Nitekim, Türkiye'de bir zamanlar yüzde 3'lerin (binde 30'ların) üzerindeki nüfus artış hızı, 2011'de binde 13.5'ten, 2012'de binde 12'ye geriledi. Güneydoğu ve Doğu'daki nüfus artış hızının binde 20'nin üzerinde olduğu düşünülecek olursa, diğer bölgeler ortalamasının binde 10'un altına düştüğü ve binde 8 civarına indiği söylenebilir.
***
Şehirleşmenin ve modernleşmenin tabiî neticesini kabul etmekle beraber, bu istenmeyen noktaya gelişimizde, Türkiye'nin içinden ve dışından mâruz kalınan aleyhteki siyasetin ve yanlış uygulamaların bulunduğu, inkâr edilmez bir hakikattir.

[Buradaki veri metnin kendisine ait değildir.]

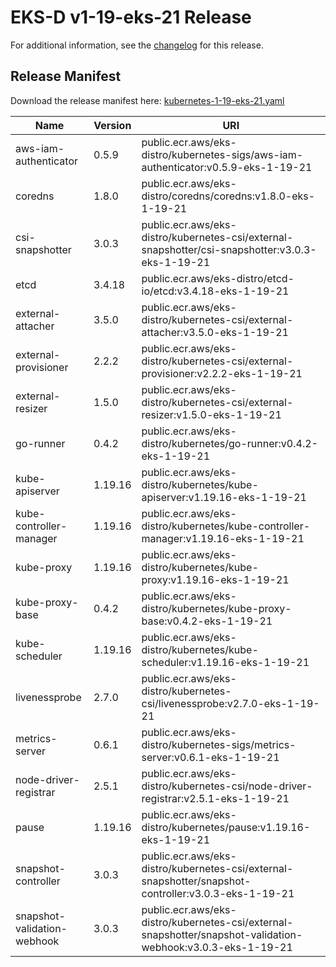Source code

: # EKS-D v1-19-eks-21 Release

For additional information, see the [changelog](CHANGELOG-v1-19-eks-21.md) for this release.

## Release Manifest
Download the release manifest here: [kubernetes-1-19-eks-21.yaml](https://distro.eks.amazonaws.com/kubernetes-1-19/kubernetes-1-19-eks-21.yaml)

| Name | Version | URI |
|------|---------|-----|
| aws-iam-authenticator | 0.5.9 | public.ecr.aws/eks-distro/kubernetes-sigs/aws-iam-authenticator:v0.5.9-eks-1-19-21 |
| coredns | 1.8.0 | public.ecr.aws/eks-distro/coredns/coredns:v1.8.0-eks-1-19-21 |
| csi-snapshotter | 3.0.3 | public.ecr.aws/eks-distro/kubernetes-csi/external-snapshotter/csi-snapshotter:v3.0.3-eks-1-19-21 |
| etcd | 3.4.18 | public.ecr.aws/eks-distro/etcd-io/etcd:v3.4.18-eks-1-19-21 |
| external-attacher | 3.5.0 | public.ecr.aws/eks-distro/kubernetes-csi/external-attacher:v3.5.0-eks-1-19-21 |
| external-provisioner | 2.2.2 | public.ecr.aws/eks-distro/kubernetes-csi/external-provisioner:v2.2.2-eks-1-19-21 |
| external-resizer | 1.5.0 | public.ecr.aws/eks-distro/kubernetes-csi/external-resizer:v1.5.0-eks-1-19-21 |
| go-runner | 0.4.2 | public.ecr.aws/eks-distro/kubernetes/go-runner:v0.4.2-eks-1-19-21 |
| kube-apiserver | 1.19.16 | public.ecr.aws/eks-distro/kubernetes/kube-apiserver:v1.19.16-eks-1-19-21 |
| kube-controller-manager | 1.19.16 | public.ecr.aws/eks-distro/kubernetes/kube-controller-manager:v1.19.16-eks-1-19-21 |
| kube-proxy | 1.19.16 | public.ecr.aws/eks-distro/kubernetes/kube-proxy:v1.19.16-eks-1-19-21 |
| kube-proxy-base | 0.4.2 | public.ecr.aws/eks-distro/kubernetes/kube-proxy-base:v0.4.2-eks-1-19-21 |
| kube-scheduler | 1.19.16 | public.ecr.aws/eks-distro/kubernetes/kube-scheduler:v1.19.16-eks-1-19-21 |
| livenessprobe | 2.7.0 | public.ecr.aws/eks-distro/kubernetes-csi/livenessprobe:v2.7.0-eks-1-19-21 |
| metrics-server | 0.6.1 | public.ecr.aws/eks-distro/kubernetes-sigs/metrics-server:v0.6.1-eks-1-19-21 |
| node-driver-registrar | 2.5.1 | public.ecr.aws/eks-distro/kubernetes-csi/node-driver-registrar:v2.5.1-eks-1-19-21 |
| pause | 1.19.16 | public.ecr.aws/eks-distro/kubernetes/pause:v1.19.16-eks-1-19-21 |
| snapshot-controller | 3.0.3 | public.ecr.aws/eks-distro/kubernetes-csi/external-snapshotter/snapshot-controller:v3.0.3-eks-1-19-21 |
| snapshot-validation-webhook | 3.0.3 | public.ecr.aws/eks-distro/kubernetes-csi/external-snapshotter/snapshot-validation-webhook:v3.0.3-eks-1-19-21 |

Başbakan Erdoğan bunu 'kısırlaştırma' olarak ifade ediyor ve çok haklı bir teşhiste bulunuyor.
27 Mayıs'tan sonra 1961'de marksist ve merkezî bir plân anlayışına göre kurulan Devlet Planlama Teşkilâtı (DPT), 1961-1980 arasındaki dönemde 'nüfus plânlaması' adı altında, resmen kısırlaştırma politikası uygulamış ve nüfusu azaltmaya çalışmıştır. Diğer taraftan, başta Dünya Bankası olmak üzere Batılı uluslararası kuruluşlar, Türkiye'yi Çin, Hindistan ve Afrika ülkeleri ile bir tutmuşlar ve uyguladıkları bütün projelerde Türkiye nüfusunu azaltmaya çalışmışlardır.
***
Başbakan Erdoğan, Türkiye'deki nüfus azalması problemini yıllar öncesinden görmüş ve çeşitli şekillerde bunu önlemeye çalışmıştır. Ailenin, ana ve çocuğun sağlığı, bebek ölümlerinin azaltılması, sezaryenin zorunlu olmadıkça yapılmaması gibi tedbirler, hiç şüphesiz çok önemlidir. Lâkin nüfus artış hızını artırmak için, Kanada, Almanya, Rusya gibi ülkelerde olduğu gibi ciddî teşvik tedbirlerinin, daha fazla vakit geçirilmeden alınması lâzımdır. Şöyle ki:
1. Prensip olarak, 3., 4. ve 5. çocuğa teşvikler uygulanmalı; 5'inci çocuktan sonrası için teşvikler durdurulmalıdır.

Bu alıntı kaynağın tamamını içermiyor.